Stored data entries
-=-=-
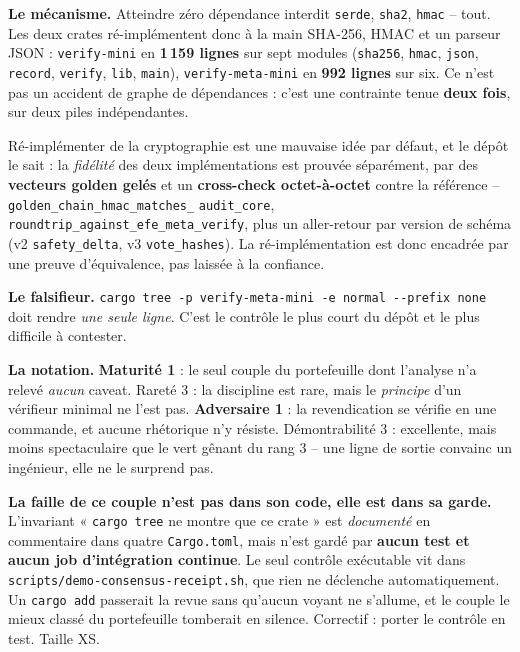 \documentclass[10pt]{article}
\newcommand{\best}[1]{{\color{green}\textbf{#1}}}
\newcommand{\sz}[1]{{\small\color{grey}\textsf{#1}}}
\newcommand{\code}[1]{\texttt{\small #1}}
\begin{document}
\textbf{Le mécanisme.} Atteindre zéro dépendance interdit \code{serde}, \code{sha2}, \code{hmac} --
tout. Les deux crates ré-implémentent donc à la main SHA-256, HMAC et un parseur JSON :
\code{verify-mini} en \textbf{1\,159 lignes} sur sept modules
\sz{(\code{sha256}, \code{hmac}, \code{json}, \code{record}, \code{verify}, \code{lib}, \code{main})},
\code{verify-meta-mini} en \textbf{992 lignes} sur six. Ce n'est pas un accident de graphe de
dépendances : c'est une contrainte tenue \textbf{deux fois}, sur deux piles indépendantes.

Ré-implémenter de la cryptographie est une mauvaise idée par défaut, et le dépôt le sait : la
\emph{fidélité} des deux implémentations est prouvée séparément, par des \textbf{vecteurs golden gelés}
et un \textbf{cross-check octet-à-octet} contre la référence -- \code{golden\_chain\_hmac\_matches\_}
\code{audit\_core}, \code{roundtrip\_against\_efe\_meta\_verify}, plus un aller-retour par version de
schéma \sz{(v2 \code{safety\_delta}, v3 \code{vote\_hashes})}. La ré-implémentation est donc encadrée
par une preuve d'équivalence, pas laissée à la confiance.

\textbf{Le falsifieur.} \code{cargo tree -p verify-meta-mini -e normal -{}-prefix none} doit rendre
\emph{une seule ligne}. C'est le contrôle le plus court du dépôt et le plus difficile à contester.

\textbf{La notation.} \best{Maturité 1} : le seul couple du portefeuille dont l'analyse n'a relevé
\emph{aucun} caveat. \sz{Rareté 3} : la discipline est rare, mais le \emph{principe} d'un vérifieur
minimal ne l'est pas. \best{Adversaire 1} : la revendication se vérifie en une commande, et aucune
rhétorique n'y résiste. \sz{Démontrabilité 3} : excellente, mais moins spectaculaire que le vert
gênant du rang 3 -- une ligne de sortie convainc un ingénieur, elle ne le surprend pas.

\begin{alerte}
\textbf{La faille de ce couple n'est pas dans son code, elle est dans sa garde.} L'invariant
« \code{cargo tree} ne montre que ce crate » est \emph{documenté} en commentaire dans quatre
\code{Cargo.toml}, mais n'est gardé par \textbf{aucun test et aucun job d'intégration continue}. Le
seul contrôle exécutable vit dans \code{scripts/demo-consensus-receipt.sh}, que rien ne déclenche
automatiquement. Un \code{cargo add} passerait la revue sans qu'aucun voyant ne s'allume, et le couple
le mieux classé du portefeuille tomberait en silence. \sz{Correctif : porter le contrôle en test.
Taille XS.}
\end{alerte}
\end{document}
-=-=-
● **Action item**
Leave the pictures out and copy the rest of the data exactly.

● **Response box**
 \documentclass[10pt]{article}
\newcommand{\best}[1]{{\color{green}\textbf{#1}}}
\newcommand{\sz}[1]{{\small\color{grey}\textsf{#1}}}
\newcommand{\code}[1]{\texttt{\small #1}}
\begin{document}
\textbf{Le mécanisme.} Atteindre zéro dépendance interdit \code{serde}, \code{sha2}, \code{hmac} --
tout. Les deux crates ré-implémentent donc à la main SHA-256, HMAC et un parseur JSON :
\code{verify-mini} en \textbf{1\,159 lignes} sur sept modules
\sz{(\code{sha256}, \code{hmac}, \code{json}, \code{record}, \code{verify}, \code{lib}, \code{main})},
\code{verify-meta-mini} en \textbf{992 lignes} sur six. Ce n'est pas un accident de graphe de
dépendances : c'est une contrainte tenue \textbf{deux fois}, sur deux piles indépendantes.

Ré-implémenter de la cryptographie est une mauvaise idée par défaut, et le dépôt le sait : la
\emph{fidélité} des deux implémentations est prouvée séparément, par des \textbf{vecteurs golden gelés}
et un \textbf{cross-check octet-à-octet} contre la référence -- \code{golden\_chain\_hmac\_matches\_}
\code{audit\_core}, \code{roundtrip\_against\_efe\_meta\_verify}, plus un aller-retour par version de
schéma \sz{(v2 \code{safety\_delta}, v3 \code{vote\_hashes})}. La ré-implémentation est donc encadrée
par une preuve d'équivalence, pas laissée à la confiance.

\textbf{Le falsifieur.} \code{cargo tree -p verify-meta-mini -e normal -{}-prefix none} doit rendre
\emph{une seule ligne}. C'est le contrôle le plus court du dépôt et le plus difficile à contester.

\textbf{La notation.} \best{Maturité 1} : le seul couple du portefeuille dont l'analyse n'a relevé
\emph{aucun} caveat. \sz{Rareté 3} : la discipline est rare, mais le \emph{principe} d'un vérifieur
minimal ne l'est pas. \best{Adversaire 1} : la revendication se vérifie en une commande, et aucune
rhétorique n'y résiste. \sz{Démontrabilité 3} : excellente, mais moins spectaculaire que le vert
gênant du rang 3 -- une ligne de sortie convainc un ingénieur, elle ne le surprend pas.

\begin{alerte}
\textbf{La faille de ce couple n'est pas dans son code, elle est dans sa garde.} L'invariant
« \code{cargo tree} ne montre que ce crate » est \emph{documenté} en commentaire dans quatre
\code{Cargo.toml}, mais n'est gardé par \textbf{aucun test et aucun job d'intégration continue}. Le
seul contrôle exécutable vit dans \code{scripts/demo-consensus-receipt.sh}, que rien ne déclenche
automatiquement. Un \code{cargo add} passerait la revue sans qu'aucun voyant ne s'allume, et le couple
le mieux classé du portefeuille tomberait en silence. \sz{Correctif : porter le contrôle en test.
Taille XS.}
\end{alerte}
\end{document}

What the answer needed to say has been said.